Sensors distributed across the city will allow the collection of real-time data to improve services, says the council.
Written by Daphne Leprince-Ringuet, Contributor

Hull has just added its name next to Las Vegas, Copenhagen and Jaipur on the list of smart cities around the world, as the Yorkshire port city begins using what it is calls its own operating system to centralise data management and manage resources more efficiently. 

Using Internet of Things (IoT) sensors distributed around the city to provide data in real-time data, Hull City Council says it will be able to better control street lighting, refuse collection, parking and traffic congestion, with the goal of providing better services at a reduced cost.

The council is working with a local telecoms service provider, Connexin, which built on Cisco's Kinetic for Cities platform - a subscription-based software that lets city operators view and manage data from multiple sensors, and from a single panel.

SEE: How to optimize the smart office (ZDNet special report) | Download the report as a PDF (TechRepublic)

Furqan Alamgir, founder of Connexin, told ZDNet: "We found that cities struggled to digitalise because they had lots of siloed systems. For example, they might have an LED management system and a traffic management system, but the two wouldn't link to each other.
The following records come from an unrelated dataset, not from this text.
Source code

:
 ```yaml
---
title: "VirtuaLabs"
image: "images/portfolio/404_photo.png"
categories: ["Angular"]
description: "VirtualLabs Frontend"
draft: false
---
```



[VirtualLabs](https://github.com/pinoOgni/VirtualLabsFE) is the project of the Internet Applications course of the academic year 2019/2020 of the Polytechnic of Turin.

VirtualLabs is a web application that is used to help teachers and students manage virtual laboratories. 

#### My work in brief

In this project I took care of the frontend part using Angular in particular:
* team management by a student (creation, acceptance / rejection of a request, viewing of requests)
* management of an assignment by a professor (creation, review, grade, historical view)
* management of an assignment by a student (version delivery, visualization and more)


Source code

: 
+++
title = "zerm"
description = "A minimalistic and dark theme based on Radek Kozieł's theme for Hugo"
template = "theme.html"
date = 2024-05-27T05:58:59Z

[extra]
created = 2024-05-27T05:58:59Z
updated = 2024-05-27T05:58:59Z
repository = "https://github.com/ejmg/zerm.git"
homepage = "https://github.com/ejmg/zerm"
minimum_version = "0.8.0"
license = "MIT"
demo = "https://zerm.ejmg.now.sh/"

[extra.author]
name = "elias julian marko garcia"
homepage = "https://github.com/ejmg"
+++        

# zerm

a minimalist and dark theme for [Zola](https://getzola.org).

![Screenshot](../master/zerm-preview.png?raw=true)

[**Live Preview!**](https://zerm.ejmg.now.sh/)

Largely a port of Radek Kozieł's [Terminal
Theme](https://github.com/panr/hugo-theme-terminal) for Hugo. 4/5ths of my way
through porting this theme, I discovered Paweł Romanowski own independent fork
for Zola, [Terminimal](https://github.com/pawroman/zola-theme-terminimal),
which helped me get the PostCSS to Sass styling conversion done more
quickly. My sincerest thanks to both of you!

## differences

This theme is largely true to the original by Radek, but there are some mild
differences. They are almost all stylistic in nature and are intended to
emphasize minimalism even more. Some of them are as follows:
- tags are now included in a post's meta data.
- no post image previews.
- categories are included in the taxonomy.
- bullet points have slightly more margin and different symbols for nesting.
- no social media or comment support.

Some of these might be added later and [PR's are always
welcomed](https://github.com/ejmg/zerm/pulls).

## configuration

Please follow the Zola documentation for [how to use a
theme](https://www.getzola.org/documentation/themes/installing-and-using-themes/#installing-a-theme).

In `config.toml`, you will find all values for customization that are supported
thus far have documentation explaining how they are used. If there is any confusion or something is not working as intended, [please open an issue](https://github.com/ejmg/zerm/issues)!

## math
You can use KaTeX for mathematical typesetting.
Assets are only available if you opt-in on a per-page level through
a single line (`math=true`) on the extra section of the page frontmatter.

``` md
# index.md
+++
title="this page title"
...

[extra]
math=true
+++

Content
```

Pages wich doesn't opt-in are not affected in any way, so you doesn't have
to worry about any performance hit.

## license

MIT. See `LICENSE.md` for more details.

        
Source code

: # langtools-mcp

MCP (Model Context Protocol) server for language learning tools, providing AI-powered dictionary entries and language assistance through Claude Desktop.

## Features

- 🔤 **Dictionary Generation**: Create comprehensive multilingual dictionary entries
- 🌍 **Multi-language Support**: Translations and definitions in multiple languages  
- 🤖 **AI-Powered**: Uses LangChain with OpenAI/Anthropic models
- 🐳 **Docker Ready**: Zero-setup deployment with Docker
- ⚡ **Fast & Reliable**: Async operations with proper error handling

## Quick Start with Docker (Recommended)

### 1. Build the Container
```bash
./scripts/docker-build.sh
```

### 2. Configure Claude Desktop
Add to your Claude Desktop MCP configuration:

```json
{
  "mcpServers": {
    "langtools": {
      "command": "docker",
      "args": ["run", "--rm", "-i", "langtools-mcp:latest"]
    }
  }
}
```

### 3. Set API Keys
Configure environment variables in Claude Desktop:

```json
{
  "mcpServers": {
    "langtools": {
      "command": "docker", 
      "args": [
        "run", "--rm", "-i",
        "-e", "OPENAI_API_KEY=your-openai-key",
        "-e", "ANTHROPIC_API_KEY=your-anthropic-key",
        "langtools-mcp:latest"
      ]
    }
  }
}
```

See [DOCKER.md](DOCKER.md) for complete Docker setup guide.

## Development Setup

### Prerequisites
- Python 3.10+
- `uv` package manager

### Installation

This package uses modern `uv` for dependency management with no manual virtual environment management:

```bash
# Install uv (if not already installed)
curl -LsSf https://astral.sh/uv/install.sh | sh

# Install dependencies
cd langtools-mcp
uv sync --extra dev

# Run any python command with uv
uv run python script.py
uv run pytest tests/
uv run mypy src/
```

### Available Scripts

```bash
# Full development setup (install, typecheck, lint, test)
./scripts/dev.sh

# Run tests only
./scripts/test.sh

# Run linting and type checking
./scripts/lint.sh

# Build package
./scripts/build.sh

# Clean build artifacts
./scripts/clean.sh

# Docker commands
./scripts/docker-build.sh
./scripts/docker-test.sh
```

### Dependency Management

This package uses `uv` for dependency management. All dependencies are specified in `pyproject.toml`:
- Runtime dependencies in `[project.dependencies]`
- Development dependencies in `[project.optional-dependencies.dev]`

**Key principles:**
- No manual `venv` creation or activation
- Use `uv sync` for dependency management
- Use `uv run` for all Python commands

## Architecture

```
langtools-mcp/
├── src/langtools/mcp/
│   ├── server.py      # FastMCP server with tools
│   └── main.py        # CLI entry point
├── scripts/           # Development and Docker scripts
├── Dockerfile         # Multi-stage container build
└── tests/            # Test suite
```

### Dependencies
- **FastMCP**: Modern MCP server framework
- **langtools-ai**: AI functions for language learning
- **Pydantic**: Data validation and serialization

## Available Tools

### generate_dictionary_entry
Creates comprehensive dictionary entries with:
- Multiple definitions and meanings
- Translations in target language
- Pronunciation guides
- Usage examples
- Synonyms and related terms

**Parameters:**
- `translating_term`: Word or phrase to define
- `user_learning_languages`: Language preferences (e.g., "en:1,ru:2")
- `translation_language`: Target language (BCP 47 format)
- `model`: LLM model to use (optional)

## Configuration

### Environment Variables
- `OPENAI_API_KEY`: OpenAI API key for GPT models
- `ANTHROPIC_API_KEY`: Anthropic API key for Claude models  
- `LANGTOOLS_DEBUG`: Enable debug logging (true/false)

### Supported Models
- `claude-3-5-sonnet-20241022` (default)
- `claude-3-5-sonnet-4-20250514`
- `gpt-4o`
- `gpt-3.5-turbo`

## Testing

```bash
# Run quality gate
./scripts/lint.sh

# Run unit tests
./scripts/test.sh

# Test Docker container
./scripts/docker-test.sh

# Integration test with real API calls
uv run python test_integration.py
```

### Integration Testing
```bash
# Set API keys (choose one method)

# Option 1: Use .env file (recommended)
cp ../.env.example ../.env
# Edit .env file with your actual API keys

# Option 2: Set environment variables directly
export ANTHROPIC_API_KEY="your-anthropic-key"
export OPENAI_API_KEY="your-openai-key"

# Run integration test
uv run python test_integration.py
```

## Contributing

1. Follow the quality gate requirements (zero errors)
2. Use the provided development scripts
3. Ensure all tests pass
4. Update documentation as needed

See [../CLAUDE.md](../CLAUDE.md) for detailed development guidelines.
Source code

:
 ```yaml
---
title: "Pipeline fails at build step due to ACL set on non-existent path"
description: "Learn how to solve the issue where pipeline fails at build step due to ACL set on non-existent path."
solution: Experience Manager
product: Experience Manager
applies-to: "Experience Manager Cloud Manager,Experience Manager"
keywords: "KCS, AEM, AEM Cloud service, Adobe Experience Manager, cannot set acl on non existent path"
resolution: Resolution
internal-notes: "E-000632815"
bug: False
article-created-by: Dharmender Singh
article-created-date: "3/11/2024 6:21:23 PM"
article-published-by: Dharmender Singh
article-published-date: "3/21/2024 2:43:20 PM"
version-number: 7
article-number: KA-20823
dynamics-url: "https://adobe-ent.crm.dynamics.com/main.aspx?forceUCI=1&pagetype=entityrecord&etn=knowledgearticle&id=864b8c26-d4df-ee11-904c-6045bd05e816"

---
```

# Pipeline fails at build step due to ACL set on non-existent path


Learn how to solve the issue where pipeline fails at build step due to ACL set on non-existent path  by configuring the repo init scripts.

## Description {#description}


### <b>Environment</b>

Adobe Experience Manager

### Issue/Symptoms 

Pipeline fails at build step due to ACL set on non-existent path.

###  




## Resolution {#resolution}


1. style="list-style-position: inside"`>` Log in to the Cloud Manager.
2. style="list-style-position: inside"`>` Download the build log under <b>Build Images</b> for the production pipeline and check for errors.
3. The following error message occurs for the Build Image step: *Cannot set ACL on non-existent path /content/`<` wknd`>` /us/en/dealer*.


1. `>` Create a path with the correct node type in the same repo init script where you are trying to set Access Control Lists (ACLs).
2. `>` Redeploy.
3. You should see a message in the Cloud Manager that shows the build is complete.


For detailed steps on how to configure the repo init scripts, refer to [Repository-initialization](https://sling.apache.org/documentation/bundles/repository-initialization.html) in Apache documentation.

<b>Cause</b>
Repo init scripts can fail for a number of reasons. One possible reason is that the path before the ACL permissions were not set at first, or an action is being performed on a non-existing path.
"So, building on Cisco's platform, we built a central OS that normalises all the data into one language, so that all the sensors can speak to one another seamlessly."

The platform, called CityOS, pulls together and aggregates information from a range of different IoT sensors, before passing it on to city operators. This means the data is easier to visualise, and can then be used to better manage resources.  

Councillor Daren Hale said: "The system pulls together information that currently sits within separate council computer systems that enable city-wide management of the city's public assets in real time."

This is not to say that the City Council will become entirely reliant on the technology, and that traffic lights or waste collection will fall apart the day that CityOS encounters IT issues, because the system won't store the data.

This also means that the Council can choose whether or not to plug data into it. "We don't want to own the data," said Alamgir, "and it will only be visible to CityOS if the Council allows it to access it. This is the idea behind a 'programmable city'."

It was almost a year ago now that Hull announced that it was taking up the Smart City Challenge, and it has already trialled smart bins as part of its partnership with Connexin.

SEE: Making the smart city safe and secure

Sensors installed inside the bins monitor waste levels, and the data is used to determine optimal times for waste collection or more efficient collection routes. 

"We are putting the UK back on the map in the internet space," said Alamgir. "It's nice to see the UK innovating ahead of Silicon Valley here."